Until relatively recently the evidence base has seemed to play little part in the planning of child and adolescent mental health services (CAMHS). Treatments offered to children and families attending many services have therefore been determined as much by the background and interests of the professionals running the service as by the needs of the child. Planning guidance for the purchasers and providers of CAMHS has also tended to eschew the evidence base, placing more emphasis on features like accessibility and comprehensiveness. As a result, in some areas it is possible that families have had easy access to comprehensive services that are at best ineffective or at worst harmful.
Empirically supported interventions have not thus far been widely used by CAMHS for many reasons. One of the most important is the assumption that the evidence base is too thin to allow rational choices about which treatments a service should offer.

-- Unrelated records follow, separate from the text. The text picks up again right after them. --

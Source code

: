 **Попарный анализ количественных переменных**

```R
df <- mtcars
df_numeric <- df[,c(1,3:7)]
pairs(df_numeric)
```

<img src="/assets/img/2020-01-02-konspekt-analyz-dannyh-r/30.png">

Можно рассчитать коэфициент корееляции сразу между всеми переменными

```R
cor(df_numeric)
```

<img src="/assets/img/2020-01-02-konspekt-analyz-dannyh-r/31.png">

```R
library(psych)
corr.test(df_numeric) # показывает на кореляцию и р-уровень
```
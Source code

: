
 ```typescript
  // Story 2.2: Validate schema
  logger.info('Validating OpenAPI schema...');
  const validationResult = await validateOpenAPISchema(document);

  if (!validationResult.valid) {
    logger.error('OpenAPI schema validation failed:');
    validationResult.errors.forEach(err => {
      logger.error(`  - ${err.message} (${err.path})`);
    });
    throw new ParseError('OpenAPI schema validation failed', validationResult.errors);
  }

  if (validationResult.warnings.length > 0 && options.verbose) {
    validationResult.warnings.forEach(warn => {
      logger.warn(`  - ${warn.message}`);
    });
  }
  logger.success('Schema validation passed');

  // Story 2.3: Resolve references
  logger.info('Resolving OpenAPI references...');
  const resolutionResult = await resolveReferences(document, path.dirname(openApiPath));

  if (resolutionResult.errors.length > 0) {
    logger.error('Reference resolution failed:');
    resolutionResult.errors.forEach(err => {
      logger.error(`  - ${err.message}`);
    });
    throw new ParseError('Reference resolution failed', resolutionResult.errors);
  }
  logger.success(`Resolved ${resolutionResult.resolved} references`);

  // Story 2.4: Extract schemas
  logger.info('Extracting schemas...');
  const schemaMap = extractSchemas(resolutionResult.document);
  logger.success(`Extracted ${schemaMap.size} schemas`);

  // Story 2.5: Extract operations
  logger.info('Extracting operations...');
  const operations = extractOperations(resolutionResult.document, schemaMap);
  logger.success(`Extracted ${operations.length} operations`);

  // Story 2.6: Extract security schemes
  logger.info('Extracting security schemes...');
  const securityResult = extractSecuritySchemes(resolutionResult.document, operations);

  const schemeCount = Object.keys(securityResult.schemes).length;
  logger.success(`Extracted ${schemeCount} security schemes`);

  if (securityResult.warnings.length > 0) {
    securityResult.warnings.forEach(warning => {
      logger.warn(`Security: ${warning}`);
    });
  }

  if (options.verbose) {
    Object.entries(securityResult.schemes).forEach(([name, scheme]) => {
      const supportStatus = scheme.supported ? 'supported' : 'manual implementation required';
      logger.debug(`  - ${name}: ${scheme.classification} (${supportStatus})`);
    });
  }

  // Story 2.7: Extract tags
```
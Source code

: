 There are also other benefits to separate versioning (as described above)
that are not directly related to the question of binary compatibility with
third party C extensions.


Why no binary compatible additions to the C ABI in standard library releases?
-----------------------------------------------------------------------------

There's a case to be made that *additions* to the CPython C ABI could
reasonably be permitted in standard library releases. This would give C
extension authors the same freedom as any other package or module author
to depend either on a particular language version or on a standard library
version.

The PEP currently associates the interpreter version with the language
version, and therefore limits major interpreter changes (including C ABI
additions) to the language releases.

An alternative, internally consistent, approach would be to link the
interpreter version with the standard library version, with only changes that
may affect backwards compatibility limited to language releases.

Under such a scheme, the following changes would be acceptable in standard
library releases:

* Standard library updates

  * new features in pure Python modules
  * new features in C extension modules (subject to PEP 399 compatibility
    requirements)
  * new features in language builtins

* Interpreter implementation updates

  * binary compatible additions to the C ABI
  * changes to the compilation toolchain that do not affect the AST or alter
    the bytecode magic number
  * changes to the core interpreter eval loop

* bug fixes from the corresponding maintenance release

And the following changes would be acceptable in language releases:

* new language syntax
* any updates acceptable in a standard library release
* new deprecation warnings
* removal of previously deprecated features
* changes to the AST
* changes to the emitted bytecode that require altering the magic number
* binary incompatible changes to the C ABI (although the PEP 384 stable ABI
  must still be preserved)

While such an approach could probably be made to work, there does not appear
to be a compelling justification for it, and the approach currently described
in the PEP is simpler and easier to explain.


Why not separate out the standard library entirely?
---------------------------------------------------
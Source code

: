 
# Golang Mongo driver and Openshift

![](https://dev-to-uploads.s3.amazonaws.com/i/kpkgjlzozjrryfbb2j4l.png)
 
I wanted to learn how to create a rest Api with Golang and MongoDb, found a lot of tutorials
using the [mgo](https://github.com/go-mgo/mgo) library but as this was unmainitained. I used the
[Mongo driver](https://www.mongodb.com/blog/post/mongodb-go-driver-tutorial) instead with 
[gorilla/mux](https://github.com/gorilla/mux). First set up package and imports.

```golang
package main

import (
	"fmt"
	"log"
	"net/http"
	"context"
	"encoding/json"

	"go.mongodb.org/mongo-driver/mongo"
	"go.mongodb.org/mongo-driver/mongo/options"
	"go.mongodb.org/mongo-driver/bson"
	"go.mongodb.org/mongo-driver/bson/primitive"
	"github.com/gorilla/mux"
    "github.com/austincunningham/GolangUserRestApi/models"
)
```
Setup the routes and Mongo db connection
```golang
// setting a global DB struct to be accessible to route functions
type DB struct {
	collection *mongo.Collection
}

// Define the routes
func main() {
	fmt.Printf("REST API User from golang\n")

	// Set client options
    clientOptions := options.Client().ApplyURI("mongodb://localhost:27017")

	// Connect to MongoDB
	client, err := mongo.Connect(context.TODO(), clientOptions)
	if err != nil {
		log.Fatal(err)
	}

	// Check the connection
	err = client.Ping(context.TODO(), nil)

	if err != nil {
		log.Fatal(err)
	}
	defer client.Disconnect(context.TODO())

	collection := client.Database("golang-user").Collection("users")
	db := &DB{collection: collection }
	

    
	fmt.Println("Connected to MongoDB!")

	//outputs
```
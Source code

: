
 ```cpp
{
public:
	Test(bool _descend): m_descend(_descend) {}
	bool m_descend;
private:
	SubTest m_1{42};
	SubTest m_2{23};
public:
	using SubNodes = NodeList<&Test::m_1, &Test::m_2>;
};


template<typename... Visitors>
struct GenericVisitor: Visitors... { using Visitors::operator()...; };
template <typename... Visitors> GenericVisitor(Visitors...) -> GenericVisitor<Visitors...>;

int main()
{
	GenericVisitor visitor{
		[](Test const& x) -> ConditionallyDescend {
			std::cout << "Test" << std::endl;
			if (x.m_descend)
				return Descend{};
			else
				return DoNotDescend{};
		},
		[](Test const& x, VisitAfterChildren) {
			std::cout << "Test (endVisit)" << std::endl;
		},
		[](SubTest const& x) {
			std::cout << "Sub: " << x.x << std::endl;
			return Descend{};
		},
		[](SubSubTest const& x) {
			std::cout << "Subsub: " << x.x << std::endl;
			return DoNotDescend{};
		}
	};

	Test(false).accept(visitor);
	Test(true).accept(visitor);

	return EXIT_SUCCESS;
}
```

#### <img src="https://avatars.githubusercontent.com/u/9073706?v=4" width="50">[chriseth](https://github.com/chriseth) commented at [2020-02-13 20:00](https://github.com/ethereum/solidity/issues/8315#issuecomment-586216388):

This book, along with other recent reviews, shows that the evidence base for psychological treatments is in fact larger and stronger than is often believed. In the book, Alan Carr and nine other psychologists present a review of the literature from 1977 to 1997. Many clinical problems are covered, including child abuse, elimination disorders, hyperkinesis, behavioural problems, substance misuse, anxiety, depression, eating disorders and pain. Within each domain the main psychological treatments are described and their evidence base is tabulated. The methodological features of the key empirical studies are described and their results displayed as effect sizes. Each chapter concludes with a summary of the evidence and with helpful lists of references to training manuals and self-help guides for parents and children.
What Works with Children and Adolescents is a very useful and comprehensive introduction to the empirical basis for the psychological treatment of child and adolescent mental health disorders. Any book that is as ambitious as this will inevitably have some problems. There were technical difficulties with the review: for example, the authors did not find every relevant study and they sometimes missed important methodological problems in those studies that they did identify (such as inadequate randomisation procedures). Moreover, the field is moving fast at the moment, so that some of their conclusions have been overtaken by the findings from more recent studies. Nevertheless, this is a helpful contribution that would make a useful addition to the departmental library.